Problem description:
In the data below, locate each line with the word "also" and list it.

____

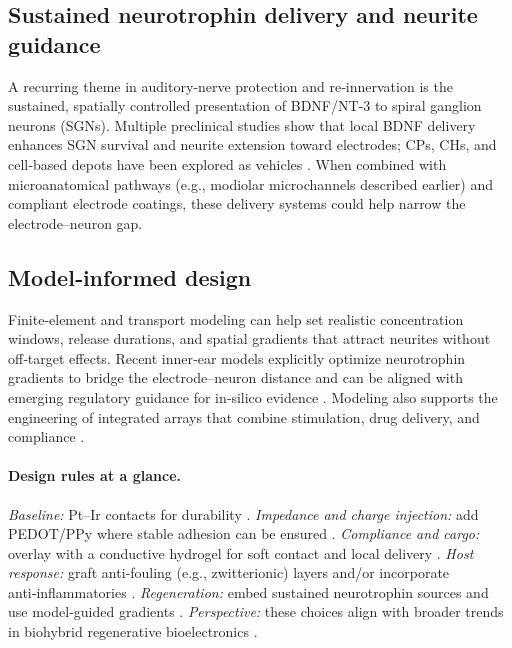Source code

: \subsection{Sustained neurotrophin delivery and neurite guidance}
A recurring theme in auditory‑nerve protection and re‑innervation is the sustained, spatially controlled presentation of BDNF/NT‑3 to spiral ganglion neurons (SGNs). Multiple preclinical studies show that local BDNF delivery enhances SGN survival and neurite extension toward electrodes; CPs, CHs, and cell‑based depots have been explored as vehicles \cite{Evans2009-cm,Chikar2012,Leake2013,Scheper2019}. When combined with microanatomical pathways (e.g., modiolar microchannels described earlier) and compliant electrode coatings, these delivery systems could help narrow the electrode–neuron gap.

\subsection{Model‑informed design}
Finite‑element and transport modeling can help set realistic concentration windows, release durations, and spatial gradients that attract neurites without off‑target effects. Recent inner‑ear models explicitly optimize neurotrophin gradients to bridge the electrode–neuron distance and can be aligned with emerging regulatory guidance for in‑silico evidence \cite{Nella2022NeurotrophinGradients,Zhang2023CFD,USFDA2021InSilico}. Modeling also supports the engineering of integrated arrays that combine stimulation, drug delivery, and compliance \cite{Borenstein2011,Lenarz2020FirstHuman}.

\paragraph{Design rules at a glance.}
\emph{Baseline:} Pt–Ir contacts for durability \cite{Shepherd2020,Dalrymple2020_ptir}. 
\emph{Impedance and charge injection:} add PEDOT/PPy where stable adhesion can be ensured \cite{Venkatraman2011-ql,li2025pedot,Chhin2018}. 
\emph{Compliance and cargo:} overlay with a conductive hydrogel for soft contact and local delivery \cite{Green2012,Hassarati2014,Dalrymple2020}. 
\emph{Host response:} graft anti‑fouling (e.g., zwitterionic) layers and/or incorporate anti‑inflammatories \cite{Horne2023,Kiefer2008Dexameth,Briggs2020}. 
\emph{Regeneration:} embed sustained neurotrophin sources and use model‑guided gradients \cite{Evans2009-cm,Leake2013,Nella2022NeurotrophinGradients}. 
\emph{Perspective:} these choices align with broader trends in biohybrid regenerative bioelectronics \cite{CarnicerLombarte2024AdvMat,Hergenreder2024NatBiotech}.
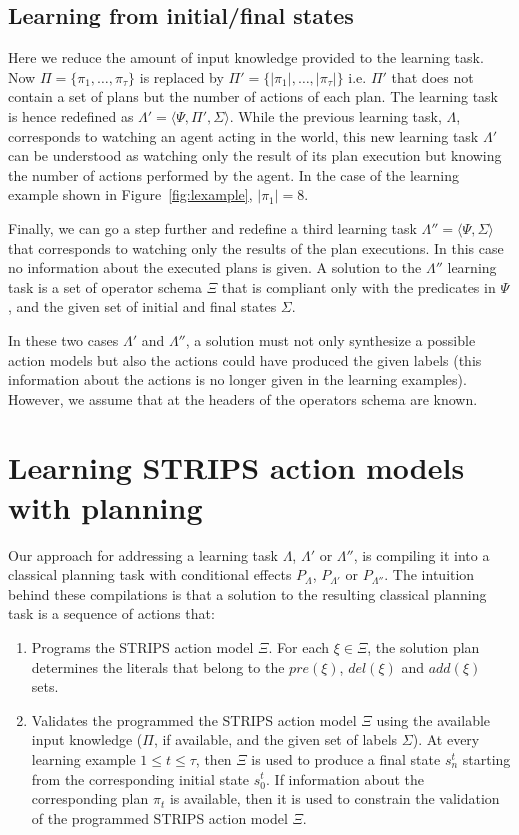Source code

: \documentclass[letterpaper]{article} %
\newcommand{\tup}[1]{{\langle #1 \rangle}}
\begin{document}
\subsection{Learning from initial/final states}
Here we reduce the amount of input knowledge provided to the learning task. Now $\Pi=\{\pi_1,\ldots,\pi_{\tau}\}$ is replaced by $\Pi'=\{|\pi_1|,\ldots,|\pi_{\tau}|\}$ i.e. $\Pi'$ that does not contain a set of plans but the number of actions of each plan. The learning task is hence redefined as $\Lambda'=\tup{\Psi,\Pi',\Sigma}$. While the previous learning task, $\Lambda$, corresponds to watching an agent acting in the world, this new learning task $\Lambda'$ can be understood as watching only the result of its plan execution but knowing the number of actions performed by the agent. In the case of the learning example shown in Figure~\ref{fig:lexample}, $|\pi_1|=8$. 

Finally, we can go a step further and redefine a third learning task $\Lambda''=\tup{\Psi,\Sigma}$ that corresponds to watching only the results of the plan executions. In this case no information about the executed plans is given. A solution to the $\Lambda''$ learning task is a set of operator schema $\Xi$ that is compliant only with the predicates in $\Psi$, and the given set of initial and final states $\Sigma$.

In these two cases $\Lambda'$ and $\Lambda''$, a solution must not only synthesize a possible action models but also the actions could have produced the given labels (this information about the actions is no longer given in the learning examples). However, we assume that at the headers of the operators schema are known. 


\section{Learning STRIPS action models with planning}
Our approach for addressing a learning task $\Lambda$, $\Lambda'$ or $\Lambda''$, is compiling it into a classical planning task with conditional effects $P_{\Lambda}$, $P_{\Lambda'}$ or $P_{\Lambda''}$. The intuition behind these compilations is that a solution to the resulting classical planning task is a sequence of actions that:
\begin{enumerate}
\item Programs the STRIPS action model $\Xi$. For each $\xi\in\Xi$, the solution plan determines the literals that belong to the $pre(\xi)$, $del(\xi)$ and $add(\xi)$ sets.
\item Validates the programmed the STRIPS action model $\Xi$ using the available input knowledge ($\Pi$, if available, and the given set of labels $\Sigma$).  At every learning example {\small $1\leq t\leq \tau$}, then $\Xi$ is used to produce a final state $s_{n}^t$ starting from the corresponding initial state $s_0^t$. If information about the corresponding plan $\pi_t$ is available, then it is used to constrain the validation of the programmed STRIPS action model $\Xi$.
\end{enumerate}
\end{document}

____

Expected answer:
Finite‑element and transport modeling can help set realistic concentration windows, release durations, and spatial gradients that attract neurites without off‑target effects. Recent inner‑ear models explicitly optimize neurotrophin gradients to bridge the electrode–neuron distance and can be aligned with emerging regulatory guidance for in‑silico evidence \cite{Nella2022NeurotrophinGradients,Zhang2023CFD,USFDA2021InSilico}. Modeling also supports the engineering of integrated arrays that combine stimulation, drug delivery, and compliance \cite{Borenstein2011,Lenarz2020FirstHuman}.
In these two cases $\Lambda'$ and $\Lambda''$, a solution must not only synthesize a possible action models but also the actions could have produced the given labels (this information about the actions is no longer given in the learning examples). However, we assume that at the headers of the operators schema are known. 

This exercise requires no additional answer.